All below inherit from RDFEntity and are Pydantic models with extra='forbid'.

  • class PubMedPaperSummary(RDFEntity)

    • Purpose: metadata summary returned by the PubMed API for a single paper.
    • Data fields (optional):
      • authorLiteral: str
      • doi: str
      • downloadUrl: Any
      • journalTitleLiteral: str
      • pages: str
      • pmcid: str
      • publicationDate: datetime.date
      • pubmedIdentifier: str
      • sortPublicationDate: datetime.datetime
      • title: str
      • url: Any
    • Object fields (optional):
      • aboutJournal: Journal
      • aboutJournalIssue: JournalIssue
      • hasAuthorshipRole: AuthorshipRole
      • summarizes: PubMedPaper
  • class PubMedPaper(RDFEntity)

    • Purpose: canonical description of a PubMed article.
    • Object fields (optional):
      • hasAbstract: LiteralContent
      • hasKeyword: LiteralContent
      • hasMeshDescriptor: LiteralContent
      • publishedIn: JournalIssue
  • class LiteralContent(RDFEntity)

    • Purpose: holds literal text values.
    • Data fields (optional):
      • literalValue: str
  • class Journal(RDFEntity)

    • Purpose: serial publication venue.
    • Data fields (optional):
      • issn: str
  • class JournalIssue(RDFEntity)

    • Purpose: denotes a specific journal issue.
    • Data fields (optional):
      • issueLabel: str
      • volume: str
    • Object fields (optional):
      • issueOf: Journal
  • class Author(RDFEntity)

    • Purpose: a human who bears an authorship role for a PubMed paper.
    • No declared fields/properties beyond RDFEntity internals.
  • class AuthorshipRole(RDFEntity)

    • Purpose: a role held by a person when they author a PubMed paper.
    • Object fields (optional):
      • roleHeldBy: Author

Configuration/Dependencies

  • Python dependencies:
    • pydantic (models, validation)
    • rdflib (Graph, URIRef, Literal, RDF)
  • Model configuration:
    • arbitrary_types_allowed=True
    • extra='forbid' (unknown fields raise validation errors)
  • URIs:
    • If _uri is not provided, a URI is auto-generated as f"{_namespace}{uuid.uuid4()}".
    • The RDF predicate URIs and class URIs are hard-coded per class via _property_uris and _class_uri.

Usage

from rdflib import Graph
from naas_abi_marketplace.applications.pubmed.ontologies.PubMed import (
RDFEntity, PubMedPaperSummary, PubMedPaper, LiteralContent, Journal, JournalIssue
)

# Optional: set base namespace for generated instance URIs
RDFEntity.set_namespace("http://my.example/instance/")

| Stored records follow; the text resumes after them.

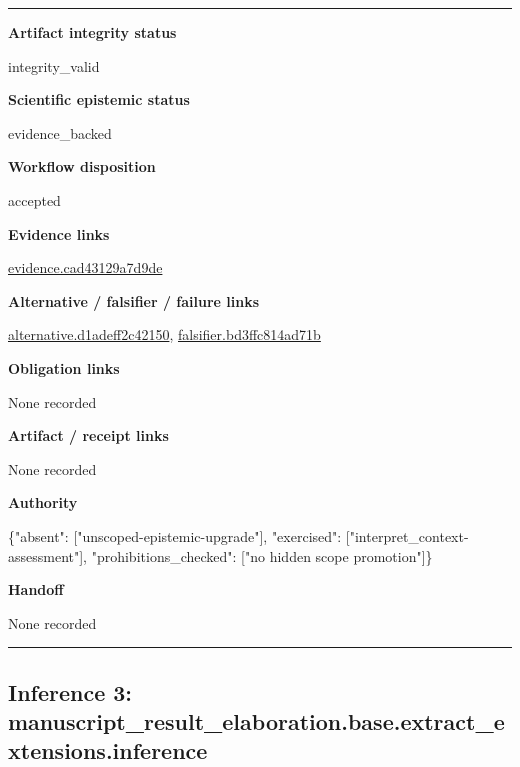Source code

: \documentclass[10pt,a4paper]{article}
\newcommand{\TraceField}[2]{\par\noindent\textbf{#1}\par\noindent #2\par\smallskip}
\newenvironment{TraceDossier}{\par\medskip\noindent\hrule\medskip}{\medskip\hrule\par\medskip}
\begin{document}
\begin{TraceDossier}
\TraceField{Artifact integrity status}{integrity\_\allowbreak{}valid}

\TraceField{Scientific epistemic status}{evidence\_\allowbreak{}backed}

\TraceField{Workflow disposition}{accepted}

\TraceField{Evidence links}{\hyperlink{trace-evidence-8bcc9b6a728d6c85e2}{evidence.\allowbreak{}cad43129a7\allowbreak{}d9de}}

\TraceField{Alternative / falsifier / failure links}{\hyperlink{trace-alternative-fe0e968b205a8c0669}{alternativ\allowbreak{}e.\allowbreak{}d1adeff2c4\allowbreak{}2150}, \hyperlink{trace-alternative-8de3333d711a6f0c80}{falsifier.\allowbreak{}bd3ffc814a\allowbreak{}d71b}}

\TraceField{Obligation links}{None recorded}

\TraceField{Artifact / receipt links}{None recorded}

\TraceField{Authority}{\{"absent":\allowbreak{} ["unscoped\allowbreak{}-\allowbreak{}epistemic-\allowbreak{}upgrade"],\allowbreak{} "exercised\allowbreak{}":\allowbreak{} ["interpre\allowbreak{}t\_\allowbreak{}context-\allowbreak{}assessment\allowbreak{}"], "prohibiti\allowbreak{}ons\_\allowbreak{}checked":\allowbreak{} ["no hidden scope promotion"\allowbreak{}]\}}

\TraceField{Handoff}{None recorded}

\end{TraceDossier}
\pagebreak[2]\subsection{Inference 3: manuscript\allowbreak{}\_\allowbreak{}result\_\allowbreak{}elaboratio\allowbreak{}n.\allowbreak{}base.\allowbreak{}extract\_\allowbreak{}extensions\allowbreak{}.\allowbreak{}inference}\label{trace-inference-1eab0f132df2c441b0}
\end{document}
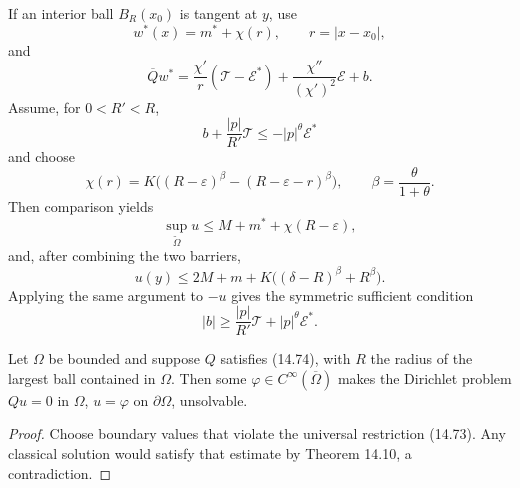 If an interior ball $B_R(x_0)$ is tangent at $y$, use
\begin{equation}
w^*(x)=m^*+\chi(r),\qquad r=|x-x_0|,
\tag{14.68}
\end{equation}
and
\begin{equation}
\overline Qw^*
=\frac{\chi'}r(\mathcal T-\mathcal E^*)
+\frac{\chi''}{(\chi')^2}\mathcal E+b.
\tag{14.69}
\end{equation}
Assume, for $0<R'<R$,
\begin{equation}
b+\frac{|p|}{R'}\mathcal T\leq-|p|^\theta\mathcal E^*
\tag{14.70}
\end{equation}
and choose
\begin{equation}
\chi(r)=K\bigl((R-\varepsilon)^\beta
-(R-\varepsilon-r)^\beta\bigr),
\qquad\beta=\frac{\theta}{1+\theta}.
\tag{14.71}
\end{equation}
Then comparison yields
\begin{equation}
\sup_{\widetilde\Omega}u
\leq M+m^*+\chi(R-\varepsilon),
\tag{14.72}
\end{equation}
and, after combining the two barriers,
\begin{equation}
u(y)\leq2M+m+K\bigl((\delta-R)^\beta+R^\beta\bigr).
\tag{14.73}
\end{equation}
Applying the same argument to $-u$ gives the symmetric sufficient condition
\begin{equation}
|b|\geq\frac{|p|}{R'}\mathcal T+|p|^\theta\mathcal E^*.
\tag{14.74}
\end{equation}

\begin{theorem}
\label{gt14-boundary-gradient-14-11}
Let $\Omega$ be bounded and suppose $Q$ satisfies (14.74), with $R$ the radius
of the largest ball contained in $\Omega$. Then some
$\varphi\in C^\infty(\overline\Omega)$ makes the Dirichlet problem
$Qu=0$ in $\Omega$, $u=\varphi$ on $\partial\Omega$, unsolvable.
\end{theorem}
\begin{proof}
\sketch Choose boundary values that violate the universal restriction (14.73).
Any classical solution would satisfy that estimate by Theorem 14.10, a
contradiction.
\end{proof}

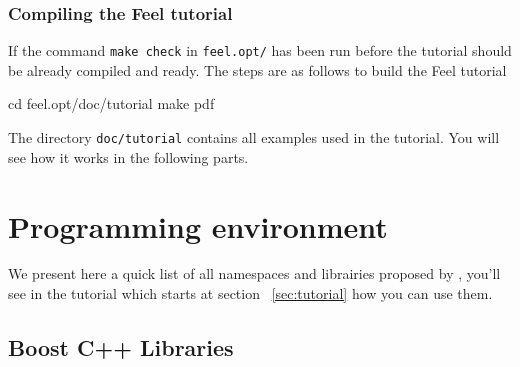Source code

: 


\subsubsection{Compiling the Feel tutorial}
\label{sec:comp-feel-tutor}
If the command \verb|make check| in \verb|feel.opt/| has been run before the tutorial
should be already compiled and ready. The steps are as follows  to build the Feel tutorial
\begin{unixcom}
  cd feel.opt/doc/tutorial
  make pdf
\end{unixcom}
%
The directory \verb|doc/tutorial| contains all examples used in the tutorial. You will see how it works in the following parts.

\section{Programming environment}
\label{sec:progr-envir}
We present here a quick list of all namespaces and librairies proposed by \feel, you'll see in the tutorial which starts at section ~\ref{sec:tutorial} how you can use them.
\subsection{Boost C++ Libraries}
\label{sec:boost-c++-libraries}

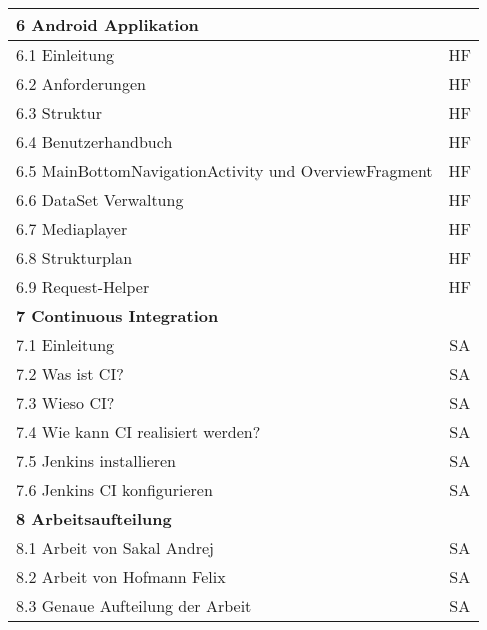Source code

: \begin{longtable}{| l | l | c |}
\multicolumn{3}{|l|}{\textbf{6 Android Applikation}} \\ \hline
\multicolumn{2}{|l|}{6.1 Einleitung} & HF \\
\multicolumn{2}{|l|}{6.2 Anforderungen} & HF \\
\multicolumn{2}{|l|}{6.3 Struktur} & HF \\
\multicolumn{2}{|l|}{6.4 Benutzerhandbuch} & HF \\
\multicolumn{2}{|l|}{6.5 MainBottomNavigationActivity und OverviewFragment} & HF \\
\multicolumn{2}{|l|}{6.6 DataSet Verwaltung} & HF \\
\multicolumn{2}{|l|}{6.7 Mediaplayer} & HF \\
\multicolumn{2}{|l|}{6.8 Strukturplan} & HF \\
\multicolumn{2}{|l|}{6.9 Request-Helper} & HF \\ \hline

\multicolumn{3}{|l|}{\textbf{7 Continuous Integration}} \\ \hline
\multicolumn{2}{|l|}{7.1 Einleitung} & SA \\
\multicolumn{2}{|l|}{7.2 Was ist CI?} & SA \\
\multicolumn{2}{|l|}{7.3 Wieso CI?} & SA \\
\multicolumn{2}{|l|}{7.4 Wie kann CI realisiert werden?} & SA \\
\multicolumn{2}{|l|}{7.5 Jenkins installieren} & SA \\
\multicolumn{2}{|l|}{7.6 Jenkins CI konfigurieren} & SA \\ \hline

\multicolumn{3}{|l|}{\textbf{8 Arbeitsaufteilung}} \\ \hline
\multicolumn{2}{|l|}{8.1 Arbeit von Sakal Andrej} & SA \\
\multicolumn{2}{|l|}{8.2 Arbeit von Hofmann Felix} & SA \\
\multicolumn{2}{|l|}{8.3 Genaue Aufteilung der Arbeit} & SA \\ \hline
\end{longtable}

journal = Journal(issn="1234-5678")
issue = JournalIssue(volume="42", issueLabel="1", issueOf=journal)

paper = PubMedPaper(
hasAbstract=LiteralContent(literalValue="Abstract text."),
publishedIn=issue
)

summary = PubMedPaperSummary(
title="A paper",
doi="10.0000/example",
pubmedIdentifier="123456",
aboutJournal=journal,
aboutJournalIssue=issue,
summarizes=paper
)

g: Graph = summary.rdf()
print(len(g)) # number of triples
print(g.serialize()) # default serialization (format chosen by rdflib)

Caveats

  • rdf() treats non-model values as RDF literals; object values are linked by their ._uri and their own triples are included.
  • Lists are supported in rdf() generation, but the ontology fields in this file are not typed as lists; passing lists may still work at runtime but must satisfy Pydantic validation (or use Any-typed fields).
  • downloadUrl and url are typed as Any and will be emitted as RDF literals unless you supply an object that implements .rdf() (in which case it will be treated as a related RDF entity).